• EXERCISE OBJECTIVE
Copy each line below as it stands, but skip any picture it contains.

Dataset excerpts
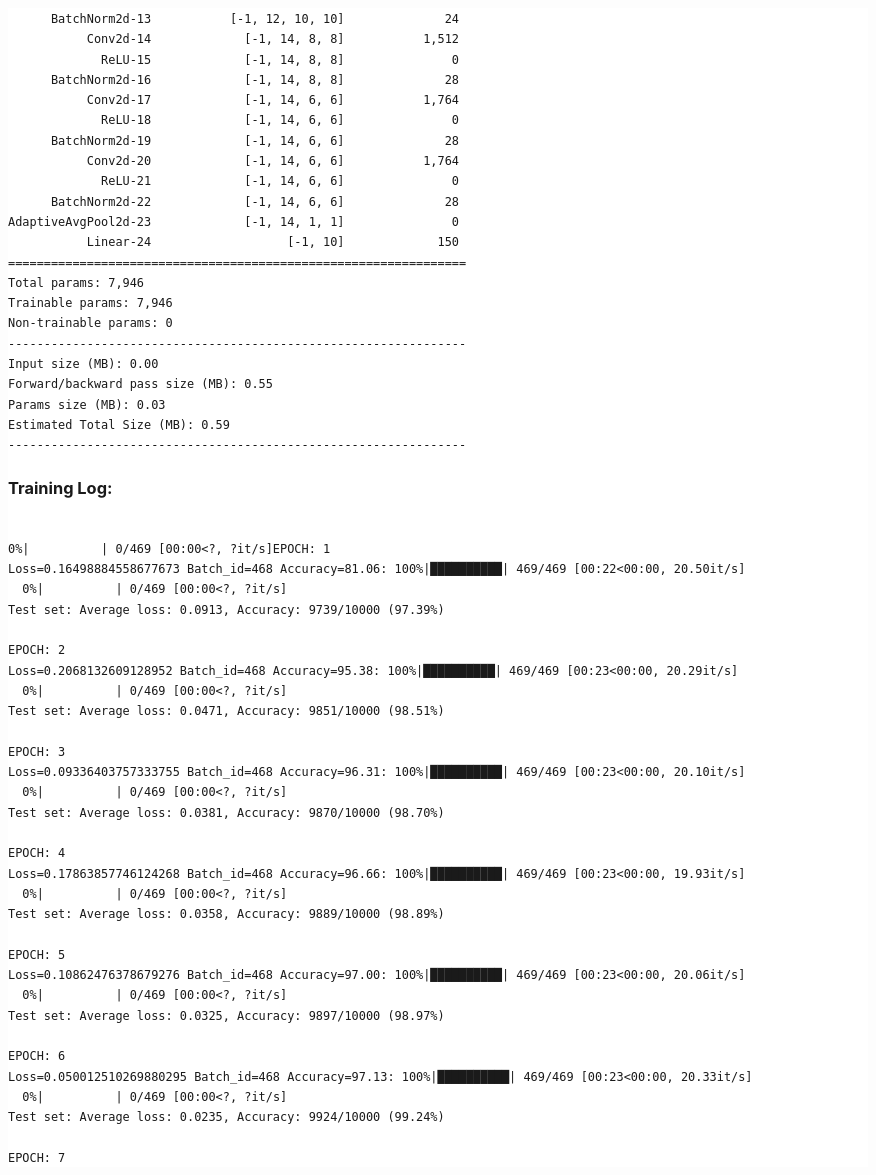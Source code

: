           BatchNorm2d-13           [-1, 12, 10, 10]              24
               Conv2d-14             [-1, 14, 8, 8]           1,512
                 ReLU-15             [-1, 14, 8, 8]               0
          BatchNorm2d-16             [-1, 14, 8, 8]              28
               Conv2d-17             [-1, 14, 6, 6]           1,764
                 ReLU-18             [-1, 14, 6, 6]               0
          BatchNorm2d-19             [-1, 14, 6, 6]              28
               Conv2d-20             [-1, 14, 6, 6]           1,764
                 ReLU-21             [-1, 14, 6, 6]               0
          BatchNorm2d-22             [-1, 14, 6, 6]              28
    AdaptiveAvgPool2d-23             [-1, 14, 1, 1]               0
               Linear-24                   [-1, 10]             150
    ================================================================
    Total params: 7,946
    Trainable params: 7,946
    Non-trainable params: 0
    ----------------------------------------------------------------
    Input size (MB): 0.00
    Forward/backward pass size (MB): 0.55
    Params size (MB): 0.03
    Estimated Total Size (MB): 0.59
    ----------------------------------------------------------------

### Training Log:

```
 
0%|          | 0/469 [00:00<?, ?it/s]EPOCH: 1
Loss=0.16498884558677673 Batch_id=468 Accuracy=81.06: 100%|██████████| 469/469 [00:22<00:00, 20.50it/s]
  0%|          | 0/469 [00:00<?, ?it/s]
Test set: Average loss: 0.0913, Accuracy: 9739/10000 (97.39%)

EPOCH: 2
Loss=0.2068132609128952 Batch_id=468 Accuracy=95.38: 100%|██████████| 469/469 [00:23<00:00, 20.29it/s]
  0%|          | 0/469 [00:00<?, ?it/s]
Test set: Average loss: 0.0471, Accuracy: 9851/10000 (98.51%)

EPOCH: 3
Loss=0.09336403757333755 Batch_id=468 Accuracy=96.31: 100%|██████████| 469/469 [00:23<00:00, 20.10it/s]
  0%|          | 0/469 [00:00<?, ?it/s]
Test set: Average loss: 0.0381, Accuracy: 9870/10000 (98.70%)

EPOCH: 4
Loss=0.17863857746124268 Batch_id=468 Accuracy=96.66: 100%|██████████| 469/469 [00:23<00:00, 19.93it/s]
  0%|          | 0/469 [00:00<?, ?it/s]
Test set: Average loss: 0.0358, Accuracy: 9889/10000 (98.89%)

EPOCH: 5
Loss=0.10862476378679276 Batch_id=468 Accuracy=97.00: 100%|██████████| 469/469 [00:23<00:00, 20.06it/s]
  0%|          | 0/469 [00:00<?, ?it/s]
Test set: Average loss: 0.0325, Accuracy: 9897/10000 (98.97%)

EPOCH: 6
Loss=0.050012510269880295 Batch_id=468 Accuracy=97.13: 100%|██████████| 469/469 [00:23<00:00, 20.33it/s]
  0%|          | 0/469 [00:00<?, ?it/s]
Test set: Average loss: 0.0235, Accuracy: 9924/10000 (99.24%)

EPOCH: 7
```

• ANSWER SPACE
Source code

:           BatchNorm2d-13           [-1, 12, 10, 10]              24
               Conv2d-14             [-1, 14, 8, 8]           1,512
                 ReLU-15             [-1, 14, 8, 8]               0
          BatchNorm2d-16             [-1, 14, 8, 8]              28
               Conv2d-17             [-1, 14, 6, 6]           1,764
                 ReLU-18             [-1, 14, 6, 6]               0
          BatchNorm2d-19             [-1, 14, 6, 6]              28
               Conv2d-20             [-1, 14, 6, 6]           1,764
                 ReLU-21             [-1, 14, 6, 6]               0
          BatchNorm2d-22             [-1, 14, 6, 6]              28
    AdaptiveAvgPool2d-23             [-1, 14, 1, 1]               0
               Linear-24                   [-1, 10]             150
    ================================================================
    Total params: 7,946
    Trainable params: 7,946
    Non-trainable params: 0
    ----------------------------------------------------------------
    Input size (MB): 0.00
    Forward/backward pass size (MB): 0.55
    Params size (MB): 0.03
    Estimated Total Size (MB): 0.59
    ----------------------------------------------------------------

### Training Log:

```
 
0%|          | 0/469 [00:00<?, ?it/s]EPOCH: 1
Loss=0.16498884558677673 Batch_id=468 Accuracy=81.06: 100%|██████████| 469/469 [00:22<00:00, 20.50it/s]
  0%|          | 0/469 [00:00<?, ?it/s]
Test set: Average loss: 0.0913, Accuracy: 9739/10000 (97.39%)

EPOCH: 2
Loss=0.2068132609128952 Batch_id=468 Accuracy=95.38: 100%|██████████| 469/469 [00:23<00:00, 20.29it/s]
  0%|          | 0/469 [00:00<?, ?it/s]
Test set: Average loss: 0.0471, Accuracy: 9851/10000 (98.51%)

EPOCH: 3
Loss=0.09336403757333755 Batch_id=468 Accuracy=96.31: 100%|██████████| 469/469 [00:23<00:00, 20.10it/s]
  0%|          | 0/469 [00:00<?, ?it/s]
Test set: Average loss: 0.0381, Accuracy: 9870/10000 (98.70%)

EPOCH: 4
Loss=0.17863857746124268 Batch_id=468 Accuracy=96.66: 100%|██████████| 469/469 [00:23<00:00, 19.93it/s]
  0%|          | 0/469 [00:00<?, ?it/s]
Test set: Average loss: 0.0358, Accuracy: 9889/10000 (98.89%)

EPOCH: 5
Loss=0.10862476378679276 Batch_id=468 Accuracy=97.00: 100%|██████████| 469/469 [00:23<00:00, 20.06it/s]
  0%|          | 0/469 [00:00<?, ?it/s]
Test set: Average loss: 0.0325, Accuracy: 9897/10000 (98.97%)

EPOCH: 6
Loss=0.050012510269880295 Batch_id=468 Accuracy=97.13: 100%|██████████| 469/469 [00:23<00:00, 20.33it/s]
  0%|          | 0/469 [00:00<?, ?it/s]
Test set: Average loss: 0.0235, Accuracy: 9924/10000 (99.24%)

EPOCH: 7
```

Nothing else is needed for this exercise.